Initialize Sinkhorn Distributionally Robust Optimization model.

Parameters:
  • input_dim (int) – Dimension of input feature space (d)

  • model_type (str) –

    Base model architecture. Supported:

    • 'svm': Support Vector Machine (hinge loss)

    • 'logistic': Logistic Regression (cross-entropy loss)

    • 'ols': Ordinary Least Squares (L2 loss)

    • 'lad': Least Absolute Deviation (L1 loss)

  • fit_intercept (bool) – Whether to learn bias term \(b\). Disable for pre-centered data. Defaults to True.

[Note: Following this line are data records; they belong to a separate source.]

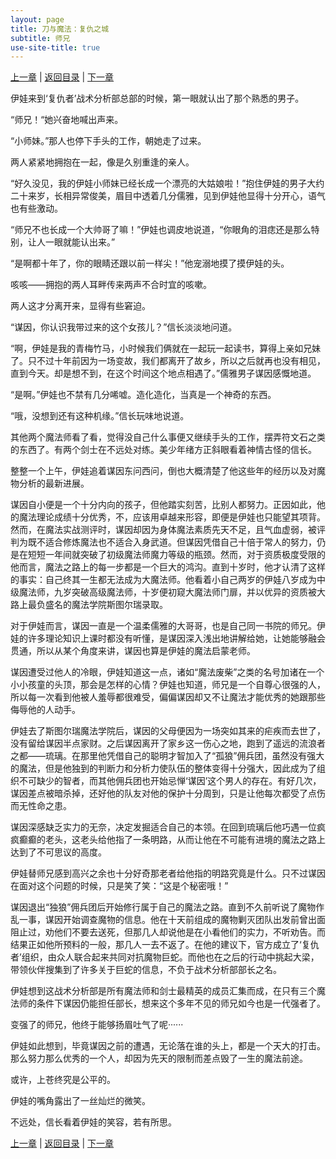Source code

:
 ```yaml
---
layout: page
title: 刀与魔法：复仇之城
subtitle: 师兄
use-site-title: true
---
```


[上一章](/Novels/AvengerCity/cloud) | [返回目录](/Novels/AvengerCity/index) | [下一章](/Novels/AvengerCity/plan) 

伊娃来到‘复仇者’战术分析部总部的时候，第一眼就认出了那个熟悉的男子。

“师兄！“她兴奋地喊出声来。

“小师妹。”那人也停下手头的工作，朝她走了过来。

两人紧紧地拥抱在一起，像是久别重逢的亲人。

“好久没见，我的伊娃小师妹已经长成一个漂亮的大姑娘啦！”抱住伊娃的男子大约二十来岁，长相异常俊美，眉目中透着几分儒雅，见到伊娃他显得十分开心，语气也有些激动。

“师兄不也长成一个大帅哥了嘛！”伊娃也调皮地说道，“你眼角的泪痣还是那么特别，让人一眼就能认出来。”

“是啊都十年了，你的眼睛还跟以前一样尖！”他宠溺地摸了摸伊娃的头。

咳咳——拥抱的两人耳畔传来两声不合时宜的咳嗽。

两人这才分离开来，显得有些窘迫。

“谋因，你认识我带过来的这个女孩儿？”信长淡淡地问道。

“啊，伊娃是我的青梅竹马，小时候我们俩就在一起玩一起读书，算得上亲如兄妹了。只不过十年前因为一场变故，我们都离开了故乡，所以之后就再也没有相见，直到今天。却是想不到，在这个时间这个地点相遇了。”儒雅男子谋因感慨地道。

“是啊。”伊娃也不禁有几分唏嘘。造化造化，当真是一个神奇的东西。

“哦，没想到还有这种机缘。”信长玩味地说道。

其他两个魔法师看了看，觉得没自己什么事便又继续手头的工作，摆弄符文石之类的东西了。有两个剑士在不远处对练。美少年绪方正斜眼看着神情古怪的信长。

整整一个上午，伊娃追着谋因东问西问，倒也大概清楚了他这些年的经历以及对魔物分析的最新进展。

谋因自小便是一个十分内向的孩子，但他踏实刻苦，比别人都努力。正因如此，他的魔法理论成绩十分优秀，不，应该用卓越来形容，即便是伊娃也只能望其项背。然而，在魔法实战测评时，谋因却因为身体魔法素质先天不足，且气血虚弱，被评判为既不适合修炼魔法也不适合入身武道。但谋因凭借自己十倍于常人的努力，仍是在短短一年间就突破了初级魔法师魔力等级的瓶颈。然而，对于资质极度受限的他而言，魔法之路上的每一步都是一个巨大的鸿沟。直到十岁时，他才认清了这样的事实：自己终其一生都无法成为大魔法师。他看着小自己两岁的伊娃八岁成为中级魔法师，九岁突破高级魔法师，十岁便初窥大魔法师门扉，并以优异的资质被大路上最负盛名的魔法学院斯图尔瑞录取。

对于伊娃而言，谋因一直是一个温柔儒雅的大哥哥，也是自己同一书院的师兄。伊娃的许多理论知识上课时都没有听懂，是谋因深入浅出地讲解给她，让她能够融会贯通，所以从某个角度来讲，谋因也算是伊娃的魔法启蒙老师。

谋因遭受过他人的冷眼，伊娃知道这一点，诸如“魔法废柴”之类的名号加诸在一个小小孩童的头顶，那会是怎样的心情？伊娃也知道，师兄是一个自尊心很强的人，所以每一次看到他被人羞辱都很难受，偏偏谋因却又不让魔法才能优秀的她跟那些侮辱他的人动手。

伊娃去了斯图尔瑞魔法学院后，谋因的父母便因为一场突如其来的疟疾而去世了，没有留给谋因半点家财。之后谋因离开了家乡这一伤心之地，跑到了遥远的流浪者之都——琉璃。在那里他凭借自己的聪明才智加入了“孤狼”佣兵团，虽然没有强大的魔法，但是他独到的判断力和分析力使队伍的整体变得十分强大，因此成为了组织不可缺少的智者，而其他佣兵团也开始忌惮‘谋因’这个男人的存在。有好几次，谋因差点被暗杀掉，还好他的队友对他的保护十分周到，只是让他每次都受了点伤而无性命之患。

谋因深感缺乏实力的无奈，决定发掘适合自己的本领。在回到琉璃后他巧遇一位疯疯癫癫的老头，这老头给他指了一条明路，从而让他在不可能有进境的魔法之路上达到了不可思议的高度。

伊娃替师兄感到高兴之余也十分好奇那老者给他指的明路究竟是什么。只不过谋因在面对这个问题的时候，只是笑了笑：“这是个秘密哦！”

谋因退出“独狼”佣兵团后开始修行属于自己的魔法之路。直到不久前听说了魔物作乱一事，谋因开始调查魔物的信息。他在十天前组成的魔物剿灭团队出发前曾出面阻止过，劝他们不要去送死，但那几人却说他是在小看他们的实力，不听劝告。而结果正如他所预料的一般，那几人一去不返了。在他的建议下，官方成立了‘复仇者’组织，由众人联合起来共同对抗魔物巨蛇。而他也在之后的行动中挑起大梁，带领伙伴搜集到了许多关于巨蛇的信息，不负于战术分析部部长之名。

伊娃想到这战术分析部是所有魔法师和剑士最精英的成员汇集而成，在只有三个魔法师的条件下谋因仍能担任部长，想来这个多年不见的师兄如今也是一代强者了。

变强了的师兄，他终于能够扬眉吐气了呢······

伊娃如此想到，毕竟谋因之前的遭遇，无论落在谁的头上，都是一个天大的打击。那么努力那么优秀的一个人，却因为先天的限制而差点毁了一生的魔法前途。

或许，上苍终究是公平的。

伊娃的嘴角露出了一丝灿烂的微笑。

不远处，信长看着伊娃的笑容，若有所思。

[上一章](/Novels/AvengerCity/cloud) | [返回目录](/Novels/AvengerCity/index) | [下一章](/Novels/AvengerCity/plan) 

<!-- UY BEGIN -->
<div id="uyan_frame"></div>
<script type="text/javascript" src="http://v2.uyan.cc/code/uyan.js"></script>
<!-- UY END -->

  • reg_param (float) – Entropic regularization strength \(\epsilon\) controlling transport smoothness. Must be > 0. Defaults to 1e-3.

  • lambda_param (float) – Loss scaling factor \(\lambda\) balancing Wasserstein distance and loss. Must be > 0. Defaults to 1e2.

  • output_dim (int) – Dimension of model output. 1 for regression/binary classification. Defaults to 1.

  • max_iter (int) – Maximum number of Sinkhorn iterations. Should be ≥ 100. Defaults to 1e3.

  • learning_rate (float) – Step size for gradient-based optimization. Typical range: [1e-4, 1e-1]. Defaults to 1e-2.

  • k_sample_max (int) – Maximum level for Multilevel Monte Carlo sampling. Higher values improve accuracy but increase computation. Defaults to 5.

  • device (str) – Computation device. Supported: 'cpu' or 'cuda'. Defaults to ‘cpu’.

Raises:

ValueError

  • If any parameter violates numerical constraints (ε ≤ 0, λ ≤ 0, etc.)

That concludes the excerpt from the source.